The Lycée français Léon l'Africain is a French school in Morocco. It is a partner institution of the Agency for French Education Abroad (AEFE). It has 3 campuses in Casablanca and Rabat. It serves kindergarten through high school.

== Campuses ==

=== Casablanca Val d'Anfa ===
This was the first campus created. This campus contains multiple buildings scattered around the Val d'Anfa neighborhood, in the Anfa arrondissement. The kindergarten is found on Rue Ibn Hamdisse. Elementary school is found on Rue Oum Kalthoum. Grades 6 and 7 are at the school on Avenue Ahmed Charci (a laboratory annex can also be found on that street).
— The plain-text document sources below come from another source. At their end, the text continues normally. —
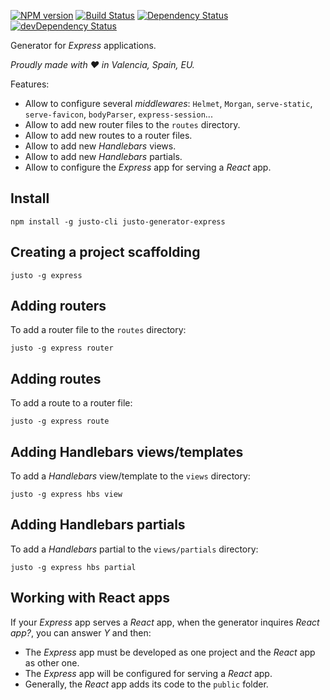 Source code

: [![NPM version](http://img.shields.io/npm/v/justo-generator-express.svg)](https://www.npmjs.org/package/justo-generator-express)
[![Build Status](https://travis-ci.org/justojsg/justo-generator-express.svg?branch=master)](https://travis-ci.org/justojsg/justo-generator-express)
[![Dependency Status](https://david-dm.org/justojsg/justo-generator-express.svg)](https://david-dm.org/justojsg/justo-generator-express)
[![devDependency Status](https://david-dm.org/justojsg/justo-generator-express/dev-status.svg)](https://david-dm.org/justojsg/justo-generator-express#info=devDependencies)

Generator for *Express* applications.

*Proudly made with ♥ in Valencia, Spain, EU.*

Features:

- Allow to configure several *middlewares*: `Helmet`, `Morgan`, `serve-static`, `serve-favicon`,
  `bodyParser`, `express-session`...
- Allow to add new router files to the `routes` directory.
- Allow to add new routes to a router files.
- Allow to add new *Handlebars* views.
- Allow to add new *Handlebars* partials.
- Allow to configure the *Express* app for serving a *React* app.

## Install

```
npm install -g justo-cli justo-generator-express
```

## Creating a project scaffolding

```
justo -g express
```

## Adding routers

To add a router file to the `routes` directory:

```
justo -g express router
```

## Adding routes

To add a route to a router file:

```
justo -g express route
```

## Adding Handlebars views/templates

To add a *Handlebars* view/template to the `views` directory:

```
justo -g express hbs view
```

## Adding Handlebars partials

To add a *Handlebars* partial to the `views/partials` directory:

```
justo -g express hbs partial
```

## Working with React apps

If your *Express* app serves a *React* app, when the generator inquires
*React app?*, you can answer *Y* and then:

- The *Express* app must be developed as one project and the *React* app as other one.
- The *Express* app will be configured for serving a *React* app.
- Generally, the *React* app adds its code to the `public` folder.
The main building, which offers the remaining grades of middle school and high school, is located at 416 Boulevard Bourgogne.

=== Domaine d'Anfa ===
Located in the new Domaine d'Anfa development west of Casablanca, this campus welcomes students from all levels, kindergarten to high school.

=== Rabat Souissi ===
Located in the Souissi district of the capital, this campus serves all levels from kindergarten to high school.

==Ownership==

The Lycée Français Léon l’Africain is owned by the Groupe Elbilia, which itself is owned by Education Development Company, a private education group. This company is a subsidiary of the Moroccan-Emirati Development Company (SOMED), which is jointly owned by private Emirati funds, the Moroccan state, and the royal holding Al Mada.

The Groupe Elbilia was originally owned by Mustapha Rabie Andaloussi. In 2019, despite his denial of the information, SOMED acquired 100% of the group’s capital for a sum of 90 million euros.